◆ EXCERPTED DATA:
-- -- --
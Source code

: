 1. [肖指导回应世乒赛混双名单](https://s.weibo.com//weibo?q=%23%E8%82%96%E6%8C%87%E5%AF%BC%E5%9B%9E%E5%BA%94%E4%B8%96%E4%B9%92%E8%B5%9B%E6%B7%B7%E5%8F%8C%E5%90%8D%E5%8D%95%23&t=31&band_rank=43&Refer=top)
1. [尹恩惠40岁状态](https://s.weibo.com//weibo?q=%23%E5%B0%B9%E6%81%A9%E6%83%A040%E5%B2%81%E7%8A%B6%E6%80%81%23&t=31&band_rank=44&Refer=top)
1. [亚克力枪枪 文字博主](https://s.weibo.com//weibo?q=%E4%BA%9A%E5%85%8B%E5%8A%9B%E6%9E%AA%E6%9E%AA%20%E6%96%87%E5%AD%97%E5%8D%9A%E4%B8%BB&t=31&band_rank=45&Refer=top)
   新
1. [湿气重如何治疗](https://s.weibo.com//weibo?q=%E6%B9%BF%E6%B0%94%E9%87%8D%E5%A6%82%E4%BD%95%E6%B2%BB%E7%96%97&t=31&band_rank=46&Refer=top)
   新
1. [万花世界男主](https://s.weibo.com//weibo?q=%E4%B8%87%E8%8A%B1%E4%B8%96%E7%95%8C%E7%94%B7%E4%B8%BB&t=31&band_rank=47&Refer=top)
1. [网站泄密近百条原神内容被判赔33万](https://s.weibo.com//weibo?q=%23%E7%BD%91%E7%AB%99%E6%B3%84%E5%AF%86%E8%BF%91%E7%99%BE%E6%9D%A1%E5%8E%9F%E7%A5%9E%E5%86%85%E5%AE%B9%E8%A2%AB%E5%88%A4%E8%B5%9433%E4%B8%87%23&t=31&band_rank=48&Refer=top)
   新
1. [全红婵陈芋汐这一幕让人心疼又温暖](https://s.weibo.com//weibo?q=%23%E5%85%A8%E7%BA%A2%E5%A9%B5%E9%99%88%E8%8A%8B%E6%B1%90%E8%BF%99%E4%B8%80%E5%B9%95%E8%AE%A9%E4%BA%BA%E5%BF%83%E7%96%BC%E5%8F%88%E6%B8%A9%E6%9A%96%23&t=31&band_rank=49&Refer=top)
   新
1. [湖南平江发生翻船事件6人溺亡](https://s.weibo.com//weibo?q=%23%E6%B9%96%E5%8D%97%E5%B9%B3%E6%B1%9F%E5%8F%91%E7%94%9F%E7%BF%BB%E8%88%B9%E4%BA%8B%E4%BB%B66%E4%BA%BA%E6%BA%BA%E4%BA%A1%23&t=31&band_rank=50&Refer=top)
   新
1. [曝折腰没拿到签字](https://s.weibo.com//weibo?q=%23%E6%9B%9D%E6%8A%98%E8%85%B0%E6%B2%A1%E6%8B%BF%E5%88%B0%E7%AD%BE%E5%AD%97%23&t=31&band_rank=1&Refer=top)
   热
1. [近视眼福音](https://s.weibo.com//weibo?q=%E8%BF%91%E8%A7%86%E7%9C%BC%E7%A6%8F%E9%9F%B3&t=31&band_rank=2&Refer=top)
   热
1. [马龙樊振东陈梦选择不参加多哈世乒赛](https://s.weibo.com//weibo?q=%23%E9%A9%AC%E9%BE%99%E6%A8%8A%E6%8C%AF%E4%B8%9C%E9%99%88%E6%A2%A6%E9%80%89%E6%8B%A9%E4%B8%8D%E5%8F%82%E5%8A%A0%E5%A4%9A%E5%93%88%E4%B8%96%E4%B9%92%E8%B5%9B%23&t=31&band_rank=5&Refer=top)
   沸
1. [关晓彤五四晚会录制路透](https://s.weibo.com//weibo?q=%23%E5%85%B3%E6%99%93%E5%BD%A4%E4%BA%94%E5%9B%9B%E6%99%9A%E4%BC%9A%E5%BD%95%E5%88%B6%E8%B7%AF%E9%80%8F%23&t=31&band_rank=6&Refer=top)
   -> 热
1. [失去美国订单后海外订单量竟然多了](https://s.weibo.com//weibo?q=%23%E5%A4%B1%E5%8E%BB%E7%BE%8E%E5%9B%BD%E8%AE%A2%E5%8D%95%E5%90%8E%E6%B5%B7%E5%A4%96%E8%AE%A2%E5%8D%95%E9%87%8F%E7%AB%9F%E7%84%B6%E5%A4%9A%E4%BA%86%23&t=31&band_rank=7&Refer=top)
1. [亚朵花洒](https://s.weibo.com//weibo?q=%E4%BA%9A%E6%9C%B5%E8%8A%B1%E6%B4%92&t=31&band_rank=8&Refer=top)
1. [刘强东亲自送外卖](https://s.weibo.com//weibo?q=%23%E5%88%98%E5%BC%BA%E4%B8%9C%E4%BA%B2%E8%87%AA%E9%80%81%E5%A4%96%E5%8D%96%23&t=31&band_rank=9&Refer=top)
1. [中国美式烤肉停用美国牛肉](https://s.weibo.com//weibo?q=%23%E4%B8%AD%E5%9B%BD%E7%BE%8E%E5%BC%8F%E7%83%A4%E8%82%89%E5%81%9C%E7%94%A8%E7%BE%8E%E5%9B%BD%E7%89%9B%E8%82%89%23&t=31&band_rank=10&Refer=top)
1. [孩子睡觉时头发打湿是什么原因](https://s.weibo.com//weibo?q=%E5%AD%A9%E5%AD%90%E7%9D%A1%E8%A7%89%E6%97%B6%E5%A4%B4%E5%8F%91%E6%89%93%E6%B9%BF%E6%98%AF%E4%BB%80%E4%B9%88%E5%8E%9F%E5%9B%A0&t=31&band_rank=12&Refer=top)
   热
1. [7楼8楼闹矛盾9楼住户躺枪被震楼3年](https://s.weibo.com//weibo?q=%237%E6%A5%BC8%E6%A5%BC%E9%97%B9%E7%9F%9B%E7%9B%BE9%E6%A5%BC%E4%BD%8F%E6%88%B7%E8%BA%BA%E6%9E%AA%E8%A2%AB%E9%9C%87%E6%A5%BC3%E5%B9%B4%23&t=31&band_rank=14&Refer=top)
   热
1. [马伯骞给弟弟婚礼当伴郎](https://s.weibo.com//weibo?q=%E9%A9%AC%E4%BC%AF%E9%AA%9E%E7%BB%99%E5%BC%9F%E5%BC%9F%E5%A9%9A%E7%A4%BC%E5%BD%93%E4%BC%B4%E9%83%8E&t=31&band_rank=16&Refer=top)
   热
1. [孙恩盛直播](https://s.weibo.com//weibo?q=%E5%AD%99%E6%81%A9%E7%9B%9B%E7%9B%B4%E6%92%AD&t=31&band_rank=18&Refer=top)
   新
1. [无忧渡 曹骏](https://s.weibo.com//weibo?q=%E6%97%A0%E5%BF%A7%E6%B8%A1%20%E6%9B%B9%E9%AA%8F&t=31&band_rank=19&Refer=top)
-- -- --
◆ REQUIRED WORK:
Only the lines from the one containing "1. [失去美国订单后海外订" through the one containing "1. [中国美式烤肉停用美国" are to be retyped, both boundary lines included, with no other material.

◆ RESPONSE:
1. [失去美国订单后海外订单量竟然多了](https://s.weibo.com//weibo?q=%23%E5%A4%B1%E5%8E%BB%E7%BE%8E%E5%9B%BD%E8%AE%A2%E5%8D%95%E5%90%8E%E6%B5%B7%E5%A4%96%E8%AE%A2%E5%8D%95%E9%87%8F%E7%AB%9F%E7%84%B6%E5%A4%9A%E4%BA%86%23&t=31&band_rank=7&Refer=top)
1. [亚朵花洒](https://s.weibo.com//weibo?q=%E4%BA%9A%E6%9C%B5%E8%8A%B1%E6%B4%92&t=31&band_rank=8&Refer=top)
1. [刘强东亲自送外卖](https://s.weibo.com//weibo?q=%23%E5%88%98%E5%BC%BA%E4%B8%9C%E4%BA%B2%E8%87%AA%E9%80%81%E5%A4%96%E5%8D%96%23&t=31&band_rank=9&Refer=top)
1. [中国美式烤肉停用美国牛肉](https://s.weibo.com//weibo?q=%23%E4%B8%AD%E5%9B%BD%E7%BE%8E%E5%BC%8F%E7%83%A4%E8%82%89%E5%81%9C%E7%94%A8%E7%BE%8E%E5%9B%BD%E7%89%9B%E8%82%89%23&t=31&band_rank=10&Refer=top)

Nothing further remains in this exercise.